Quantitative trading firm MGNR has released the details of how it fell victim to a hack and hopes other firms can learn from its mistakes.
MGNR was targeted with a phishing email
On October 8, the company was the victim of a malicious and targeted cyberattack. The attackers seem to be very sophisticated and have scripting skills or the ability to use cross-chain bridging and mixing techniques. MGNR had shared a private key among several team members as a temporary hot wallet, which led to the attack that began with a phishing email posing as an insider, injecting a keylogger, and stealing password manager credentials. The company states that it did not follow SOTA security practices and should have known better. As a result of the hack, they have disabled some of its trading systems/wallets.
MGNR has enlisted the assistance of law enforcement, and the clues left by the thieves are under investigation. The company said that it has already recovered a significant portion of the stolen funds and has frozen some trading accounts of the hackers who had fake KYC details.

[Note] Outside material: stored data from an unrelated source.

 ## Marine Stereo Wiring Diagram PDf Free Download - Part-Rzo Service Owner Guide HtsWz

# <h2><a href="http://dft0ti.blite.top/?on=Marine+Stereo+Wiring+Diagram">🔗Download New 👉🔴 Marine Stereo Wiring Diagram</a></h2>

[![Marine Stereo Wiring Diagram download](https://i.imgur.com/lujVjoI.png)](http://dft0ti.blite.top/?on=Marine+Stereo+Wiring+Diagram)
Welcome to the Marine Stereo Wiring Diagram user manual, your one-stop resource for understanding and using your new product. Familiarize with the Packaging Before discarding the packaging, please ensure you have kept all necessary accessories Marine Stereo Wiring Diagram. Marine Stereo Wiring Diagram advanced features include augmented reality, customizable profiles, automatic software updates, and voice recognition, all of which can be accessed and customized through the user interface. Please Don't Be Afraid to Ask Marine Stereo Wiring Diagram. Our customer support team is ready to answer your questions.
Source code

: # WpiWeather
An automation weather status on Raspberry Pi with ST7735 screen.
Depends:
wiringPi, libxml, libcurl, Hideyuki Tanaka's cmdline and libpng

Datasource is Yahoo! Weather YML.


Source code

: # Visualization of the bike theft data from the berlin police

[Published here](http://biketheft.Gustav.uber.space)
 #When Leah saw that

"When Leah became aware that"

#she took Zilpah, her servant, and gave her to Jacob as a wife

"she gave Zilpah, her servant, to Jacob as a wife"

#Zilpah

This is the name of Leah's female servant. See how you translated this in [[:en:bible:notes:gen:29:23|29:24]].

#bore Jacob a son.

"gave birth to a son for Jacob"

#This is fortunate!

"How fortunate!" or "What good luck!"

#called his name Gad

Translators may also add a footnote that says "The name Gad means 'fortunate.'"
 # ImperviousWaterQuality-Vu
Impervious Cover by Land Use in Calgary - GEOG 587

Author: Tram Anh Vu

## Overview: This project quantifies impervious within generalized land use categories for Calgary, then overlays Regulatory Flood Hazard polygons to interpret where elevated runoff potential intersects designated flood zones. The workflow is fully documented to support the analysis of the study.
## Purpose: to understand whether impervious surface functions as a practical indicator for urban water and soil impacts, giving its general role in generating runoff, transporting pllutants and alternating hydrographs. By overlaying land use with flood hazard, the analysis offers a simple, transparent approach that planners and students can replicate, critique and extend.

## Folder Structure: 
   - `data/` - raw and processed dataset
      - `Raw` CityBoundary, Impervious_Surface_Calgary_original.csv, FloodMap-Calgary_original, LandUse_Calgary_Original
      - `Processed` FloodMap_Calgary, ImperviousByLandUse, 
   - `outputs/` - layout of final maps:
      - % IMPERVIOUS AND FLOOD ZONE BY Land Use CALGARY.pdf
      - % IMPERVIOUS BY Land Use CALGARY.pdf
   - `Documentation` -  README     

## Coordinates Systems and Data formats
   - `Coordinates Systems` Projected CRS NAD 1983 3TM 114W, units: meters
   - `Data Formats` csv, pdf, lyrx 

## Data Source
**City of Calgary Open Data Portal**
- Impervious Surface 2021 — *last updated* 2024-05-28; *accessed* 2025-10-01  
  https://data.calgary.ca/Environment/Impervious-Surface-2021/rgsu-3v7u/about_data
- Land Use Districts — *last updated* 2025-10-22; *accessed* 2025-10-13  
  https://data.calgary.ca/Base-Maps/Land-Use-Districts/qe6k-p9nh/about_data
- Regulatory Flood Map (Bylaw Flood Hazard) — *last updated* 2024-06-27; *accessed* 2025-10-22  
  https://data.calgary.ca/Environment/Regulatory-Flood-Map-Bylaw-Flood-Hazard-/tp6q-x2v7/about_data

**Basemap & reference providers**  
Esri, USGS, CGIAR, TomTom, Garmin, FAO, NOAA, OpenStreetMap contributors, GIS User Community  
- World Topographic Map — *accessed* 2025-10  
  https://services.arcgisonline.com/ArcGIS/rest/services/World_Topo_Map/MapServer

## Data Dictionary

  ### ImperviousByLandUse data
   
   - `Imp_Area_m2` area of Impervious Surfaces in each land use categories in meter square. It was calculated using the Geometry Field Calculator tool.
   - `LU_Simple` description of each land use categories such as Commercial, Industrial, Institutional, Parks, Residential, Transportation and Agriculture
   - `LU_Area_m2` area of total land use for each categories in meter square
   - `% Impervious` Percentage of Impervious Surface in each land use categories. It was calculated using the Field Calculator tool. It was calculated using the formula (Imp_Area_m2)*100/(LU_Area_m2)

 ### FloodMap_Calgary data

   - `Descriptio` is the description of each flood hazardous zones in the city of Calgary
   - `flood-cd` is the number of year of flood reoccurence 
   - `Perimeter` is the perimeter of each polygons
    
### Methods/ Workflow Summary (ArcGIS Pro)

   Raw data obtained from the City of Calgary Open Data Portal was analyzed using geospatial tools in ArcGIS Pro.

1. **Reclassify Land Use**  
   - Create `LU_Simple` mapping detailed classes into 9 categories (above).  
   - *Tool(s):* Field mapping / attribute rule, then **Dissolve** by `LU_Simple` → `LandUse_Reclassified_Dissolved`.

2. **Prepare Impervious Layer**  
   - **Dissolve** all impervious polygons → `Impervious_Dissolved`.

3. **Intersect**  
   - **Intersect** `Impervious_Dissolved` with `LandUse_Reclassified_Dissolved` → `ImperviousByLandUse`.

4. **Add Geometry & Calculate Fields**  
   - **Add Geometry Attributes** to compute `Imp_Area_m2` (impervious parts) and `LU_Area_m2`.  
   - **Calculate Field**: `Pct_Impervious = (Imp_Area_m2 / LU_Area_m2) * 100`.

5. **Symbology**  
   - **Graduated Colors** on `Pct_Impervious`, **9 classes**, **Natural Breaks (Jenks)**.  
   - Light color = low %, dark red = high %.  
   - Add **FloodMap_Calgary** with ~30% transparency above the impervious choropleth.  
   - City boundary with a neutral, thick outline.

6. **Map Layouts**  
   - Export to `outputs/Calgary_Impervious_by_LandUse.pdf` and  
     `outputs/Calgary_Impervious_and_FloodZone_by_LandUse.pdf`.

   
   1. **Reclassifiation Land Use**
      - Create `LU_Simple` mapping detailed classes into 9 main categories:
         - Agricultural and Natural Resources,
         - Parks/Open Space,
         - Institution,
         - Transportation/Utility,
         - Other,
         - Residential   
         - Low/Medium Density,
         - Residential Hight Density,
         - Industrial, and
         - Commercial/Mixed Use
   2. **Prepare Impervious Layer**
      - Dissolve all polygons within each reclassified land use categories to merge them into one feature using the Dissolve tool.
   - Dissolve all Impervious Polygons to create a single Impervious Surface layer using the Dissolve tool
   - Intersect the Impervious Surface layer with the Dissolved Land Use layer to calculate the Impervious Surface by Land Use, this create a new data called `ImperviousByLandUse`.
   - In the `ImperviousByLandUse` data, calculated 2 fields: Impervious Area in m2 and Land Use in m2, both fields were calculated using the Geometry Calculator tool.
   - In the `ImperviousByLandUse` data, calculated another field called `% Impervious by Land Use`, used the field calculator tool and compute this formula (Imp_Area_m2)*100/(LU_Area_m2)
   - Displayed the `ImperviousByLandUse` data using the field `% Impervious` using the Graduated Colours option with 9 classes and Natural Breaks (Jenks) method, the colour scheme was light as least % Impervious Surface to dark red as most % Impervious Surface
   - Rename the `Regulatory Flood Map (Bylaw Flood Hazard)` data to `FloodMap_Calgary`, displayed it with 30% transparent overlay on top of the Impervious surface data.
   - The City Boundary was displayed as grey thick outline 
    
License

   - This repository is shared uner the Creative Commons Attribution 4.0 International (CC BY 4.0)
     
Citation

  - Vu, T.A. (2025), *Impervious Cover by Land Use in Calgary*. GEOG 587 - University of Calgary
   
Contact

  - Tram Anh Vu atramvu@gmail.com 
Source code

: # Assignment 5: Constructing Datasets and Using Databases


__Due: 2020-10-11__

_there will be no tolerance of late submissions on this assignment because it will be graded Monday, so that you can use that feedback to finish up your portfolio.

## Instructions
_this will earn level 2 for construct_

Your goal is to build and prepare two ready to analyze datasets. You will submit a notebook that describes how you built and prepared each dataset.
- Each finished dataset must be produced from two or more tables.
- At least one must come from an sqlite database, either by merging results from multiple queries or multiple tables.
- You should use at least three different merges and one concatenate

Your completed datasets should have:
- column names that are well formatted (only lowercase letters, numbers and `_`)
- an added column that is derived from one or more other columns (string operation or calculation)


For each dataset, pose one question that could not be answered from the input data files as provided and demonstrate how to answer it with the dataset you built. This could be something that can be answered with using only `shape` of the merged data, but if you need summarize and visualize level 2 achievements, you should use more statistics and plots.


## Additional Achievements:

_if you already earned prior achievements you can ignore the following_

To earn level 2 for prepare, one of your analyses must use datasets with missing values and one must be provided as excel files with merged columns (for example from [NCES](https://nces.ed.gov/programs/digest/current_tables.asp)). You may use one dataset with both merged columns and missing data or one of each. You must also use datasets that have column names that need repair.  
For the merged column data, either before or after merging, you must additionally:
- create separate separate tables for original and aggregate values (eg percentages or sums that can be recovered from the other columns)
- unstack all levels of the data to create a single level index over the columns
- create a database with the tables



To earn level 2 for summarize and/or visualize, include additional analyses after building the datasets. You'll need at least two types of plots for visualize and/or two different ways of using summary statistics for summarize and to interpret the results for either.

Two other crypto firms received similar emails
On October 8, quantitative trading firm MGNR tweeted that its team had discovered an urgent security issue at StarkWare, but did not provide details. Louis Guthmann, head of ecology at StarkWare, said, “This is not a security breach on dYdX. The issue is only related to one specific user.” MGNR later said it was in contact with the StarkWare and Solana teams.
The company disclosed the details of the hack because they wanted to protect other crypto companies from this type of behavior and make them aware that it is important to review their cybersecurity. They also stated that the firm heard of 2 other crypto firms receiving equally targeted attacks with similar phishing emails.